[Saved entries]
◆ ◆ ◆ ◆ ◆
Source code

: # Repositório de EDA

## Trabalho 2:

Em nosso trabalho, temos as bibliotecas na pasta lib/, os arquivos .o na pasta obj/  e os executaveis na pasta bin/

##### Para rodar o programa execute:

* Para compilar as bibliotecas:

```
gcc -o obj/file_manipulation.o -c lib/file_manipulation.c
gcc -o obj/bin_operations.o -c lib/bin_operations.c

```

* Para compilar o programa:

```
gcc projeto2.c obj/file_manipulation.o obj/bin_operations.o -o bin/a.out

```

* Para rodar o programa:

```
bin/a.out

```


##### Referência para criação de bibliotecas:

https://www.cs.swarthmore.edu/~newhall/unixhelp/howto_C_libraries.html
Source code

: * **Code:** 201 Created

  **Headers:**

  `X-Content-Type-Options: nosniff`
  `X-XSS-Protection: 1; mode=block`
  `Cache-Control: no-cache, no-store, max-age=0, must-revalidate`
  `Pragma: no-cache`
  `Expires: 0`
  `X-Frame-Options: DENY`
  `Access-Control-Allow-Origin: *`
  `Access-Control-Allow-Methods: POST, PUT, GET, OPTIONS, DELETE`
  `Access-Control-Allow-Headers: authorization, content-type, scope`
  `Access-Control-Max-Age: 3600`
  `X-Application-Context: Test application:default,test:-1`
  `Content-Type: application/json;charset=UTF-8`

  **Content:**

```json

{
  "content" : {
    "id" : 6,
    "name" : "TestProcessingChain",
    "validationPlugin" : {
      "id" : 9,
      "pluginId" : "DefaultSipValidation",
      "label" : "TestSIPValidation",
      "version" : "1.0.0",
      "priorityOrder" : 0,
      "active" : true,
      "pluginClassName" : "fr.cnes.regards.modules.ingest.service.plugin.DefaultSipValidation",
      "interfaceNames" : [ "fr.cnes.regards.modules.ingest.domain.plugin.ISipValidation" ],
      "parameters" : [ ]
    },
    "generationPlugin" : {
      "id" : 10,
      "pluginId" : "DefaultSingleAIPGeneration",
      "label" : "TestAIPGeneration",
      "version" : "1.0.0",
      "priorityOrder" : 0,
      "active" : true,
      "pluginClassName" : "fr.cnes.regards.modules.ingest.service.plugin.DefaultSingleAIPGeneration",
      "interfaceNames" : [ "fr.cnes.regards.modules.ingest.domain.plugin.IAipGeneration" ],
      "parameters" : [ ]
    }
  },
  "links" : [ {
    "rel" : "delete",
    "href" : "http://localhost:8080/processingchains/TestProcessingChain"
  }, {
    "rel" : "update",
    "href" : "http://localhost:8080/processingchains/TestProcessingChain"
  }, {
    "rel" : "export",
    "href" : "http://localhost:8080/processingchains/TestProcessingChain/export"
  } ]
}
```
◆ ◆ ◆ ◆ ◆
Exercise requirements. Every line of the data above is to be repeated exactly.

Solution for this exercise.
Source code

: # Repositório de EDA

## Trabalho 2:

Em nosso trabalho, temos as bibliotecas na pasta lib/, os arquivos .o na pasta obj/  e os executaveis na pasta bin/

##### Para rodar o programa execute:

* Para compilar as bibliotecas:

```
gcc -o obj/file_manipulation.o -c lib/file_manipulation.c
gcc -o obj/bin_operations.o -c lib/bin_operations.c

```

* Para compilar o programa:

```
gcc projeto2.c obj/file_manipulation.o obj/bin_operations.o -o bin/a.out

```

* Para rodar o programa:

```
bin/a.out

```


##### Referência para criação de bibliotecas:

https://www.cs.swarthmore.edu/~newhall/unixhelp/howto_C_libraries.html
Source code

: * **Code:** 201 Created

  **Headers:**

  `X-Content-Type-Options: nosniff`
  `X-XSS-Protection: 1; mode=block`
  `Cache-Control: no-cache, no-store, max-age=0, must-revalidate`
  `Pragma: no-cache`
  `Expires: 0`
  `X-Frame-Options: DENY`
  `Access-Control-Allow-Origin: *`
  `Access-Control-Allow-Methods: POST, PUT, GET, OPTIONS, DELETE`
  `Access-Control-Allow-Headers: authorization, content-type, scope`
  `Access-Control-Max-Age: 3600`
  `X-Application-Context: Test application:default,test:-1`
  `Content-Type: application/json;charset=UTF-8`

  **Content:**

```json

{
  "content" : {
    "id" : 6,
    "name" : "TestProcessingChain",
    "validationPlugin" : {
      "id" : 9,
      "pluginId" : "DefaultSipValidation",
      "label" : "TestSIPValidation",
      "version" : "1.0.0",
      "priorityOrder" : 0,
      "active" : true,
      "pluginClassName" : "fr.cnes.regards.modules.ingest.service.plugin.DefaultSipValidation",
      "interfaceNames" : [ "fr.cnes.regards.modules.ingest.domain.plugin.ISipValidation" ],
      "parameters" : [ ]
    },
    "generationPlugin" : {
      "id" : 10,
      "pluginId" : "DefaultSingleAIPGeneration",
      "label" : "TestAIPGeneration",
      "version" : "1.0.0",
      "priorityOrder" : 0,
      "active" : true,
      "pluginClassName" : "fr.cnes.regards.modules.ingest.service.plugin.DefaultSingleAIPGeneration",
      "interfaceNames" : [ "fr.cnes.regards.modules.ingest.domain.plugin.IAipGeneration" ],
      "parameters" : [ ]
    }
  },
  "links" : [ {
    "rel" : "delete",
    "href" : "http://localhost:8080/processingchains/TestProcessingChain"
  }, {
    "rel" : "update",
    "href" : "http://localhost:8080/processingchains/TestProcessingChain"
  }, {
    "rel" : "export",
    "href" : "http://localhost:8080/processingchains/TestProcessingChain/export"
  } ]
}
```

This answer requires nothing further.